- Exercise requirements
In the listing below, start your output at the line with "Eine lineare Differentialgleichung" and end it after the line with "Funktion vom Grad", copying every line exactly.

- Record extracts

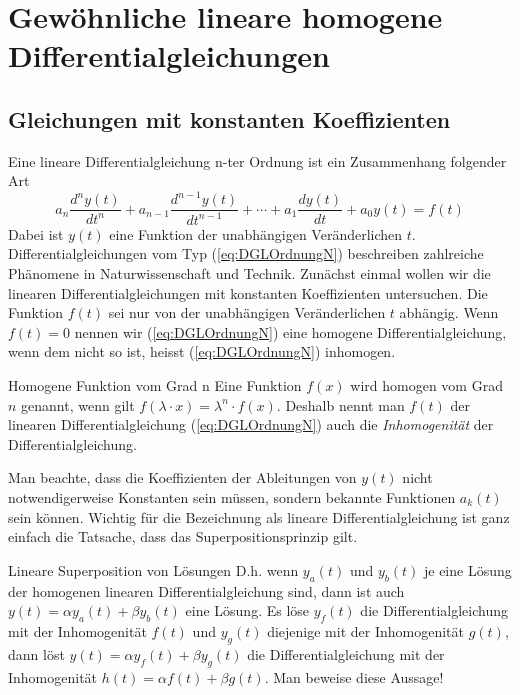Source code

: \chapter{Gewöhnliche lineare homogene Differentialgleichungen}
\section{Gleichungen mit konstanten Koeffizienten}
Eine lineare Differentialgleichung n-ter Ordnung ist ein Zusammenhang folgender
Art
\begin{equation}\label{eq:DGLOrdnungN}
a_n\frac{d^n y(t)}{dt^n}+a_{n-1}\frac{d^{n-1} y(t)}{dt^{n-1}}+
\cdots +a_{1}\frac{d y(t)}{dt}+a_0y(t)=f(t)
\end{equation}
Dabei ist $y(t)$ eine Funktion der unabhängigen Veränderlichen $t$.
Differentialgleichungen vom Typ (\ref{eq:DGLOrdnungN}) beschreiben zahlreiche
Phänomene in Naturwissenschaft und Technik. Zunächst einmal wollen wir die
linearen Differentialgleichungen mit konstanten Koeffizienten untersuchen. Die Funktion $f(t)$ sei nur von der unabhängigen Veränderlichen $t$ ab\-hängig. Wenn $f(t)=0$ nennen wir (\ref{eq:DGLOrdnungN}) eine homogene Differentialgleichung, wenn dem nicht so ist, heisst (\ref{eq:DGLOrdnungN}) inhomogen.
\begin{note}{Homogene Funktion vom Grad n}
  Eine Funktion $f(x)$ wird homogen vom Grad $n$ genannt, wenn gilt $f(\lambda\cdot x)=\lambda^n\cdot f(x)$. Deshalb nennt man $f(t)$ der linearen Differentialgleichung (\ref{eq:DGLOrdnungN}) auch die \textit{Inhomogenität} der Differentialgleichung.
\end{note}

Man beachte, dass die Koeffizienten der Ableitungen von $y(t)$ nicht
notwendigerweise Konstanten sein müssen, sondern bekannte Funktionen $a_k(t)$
sein können. Wichtig für die Bezeichnung als lineare Differentialgleichung ist
ganz einfach die Tatsache, dass das Superpositionsprinzip gilt. 
\begin{note}{Lineare Superposition von Lösungen}
D.h. wenn $y_a(t)$ und $y_b(t)$ je eine Lösung der homogenen linearen
Differentialgleichung sind, dann ist auch $y(t)=\alpha y_a(t) + \beta y_b(t)$
eine Lösung. Es löse $y_f(t)$ die Differentialgleichung mit der Inhomogenität
$f(t)$ und $y_g(t)$ diejenige mit der Inhomogenität $g(t)$, dann löst
$y(t)=\alpha y_f(t) + \beta y_g(t)$ die Differentialgleichung mit der
Inhomogenität $h(t)=\alpha f(t) + \beta g(t)$. Man beweise diese Aussage!
\end{note}
%
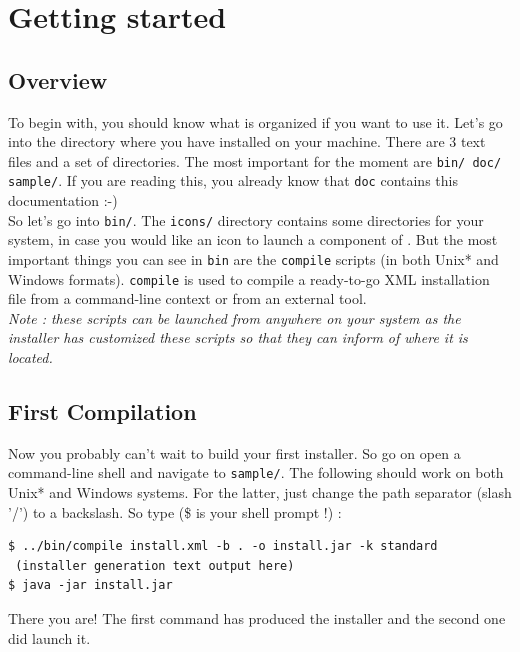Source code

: \chapter{Getting started}

\section{Overview}

To begin with, you should know what \IzPack is organized if you want to use
it. Let's go into the directory where you have installed \IzPack on your
machine. There are 3 text files and a set of directories. The most
important for the moment are \texttt{bin/ doc/ sample/}. If you are reading this,
you already know that \texttt{doc} contains this documentation :-)\\

So let's go into \texttt{bin/}. The \texttt{icons/} directory contains some
directories for your system, in case you would like an icon to launch a
component of \IzPack. But the most important things you can see in \texttt{bin}
are the \texttt{compile} scripts (in both Unix* and Windows formats).
\texttt{compile} is used to compile a ready-to-go XML installation file from
a command-line context or from an external tool.\\

\noindent
\textit{Note : these scripts can be launched from anywhere on your system as the
installer has customized these scripts so that they can inform \IzPack of where
it is located.}\\

\section{First Compilation}

Now you probably can't wait to build your first installer. So go on open a
command-line shell and navigate to \texttt{sample/}. The following should work
on both Unix* and Windows systems. For the latter, just change the path
separator (slash '/') to a backslash. So type (\$ is your shell prompt !) :
\begin{verbatim}
$ ../bin/compile install.xml -b . -o install.jar -k standard
 (installer generation text output here)
$ java -jar install.jar
\end{verbatim}

There you are! The first command has produced the installer and the
second one did launch it.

- Written answer
Eine lineare Differentialgleichung n-ter Ordnung ist ein Zusammenhang folgender
Art
\begin{equation}\label{eq:DGLOrdnungN}
a_n\frac{d^n y(t)}{dt^n}+a_{n-1}\frac{d^{n-1} y(t)}{dt^{n-1}}+
\cdots +a_{1}\frac{d y(t)}{dt}+a_0y(t)=f(t)
\end{equation}
Dabei ist $y(t)$ eine Funktion der unabhängigen Veränderlichen $t$.
Differentialgleichungen vom Typ (\ref{eq:DGLOrdnungN}) beschreiben zahlreiche
Phänomene in Naturwissenschaft und Technik. Zunächst einmal wollen wir die
linearen Differentialgleichungen mit konstanten Koeffizienten untersuchen. Die Funktion $f(t)$ sei nur von der unabhängigen Veränderlichen $t$ ab\-hängig. Wenn $f(t)=0$ nennen wir (\ref{eq:DGLOrdnungN}) eine homogene Differentialgleichung, wenn dem nicht so ist, heisst (\ref{eq:DGLOrdnungN}) inhomogen.
\begin{note}{Homogene Funktion vom Grad n}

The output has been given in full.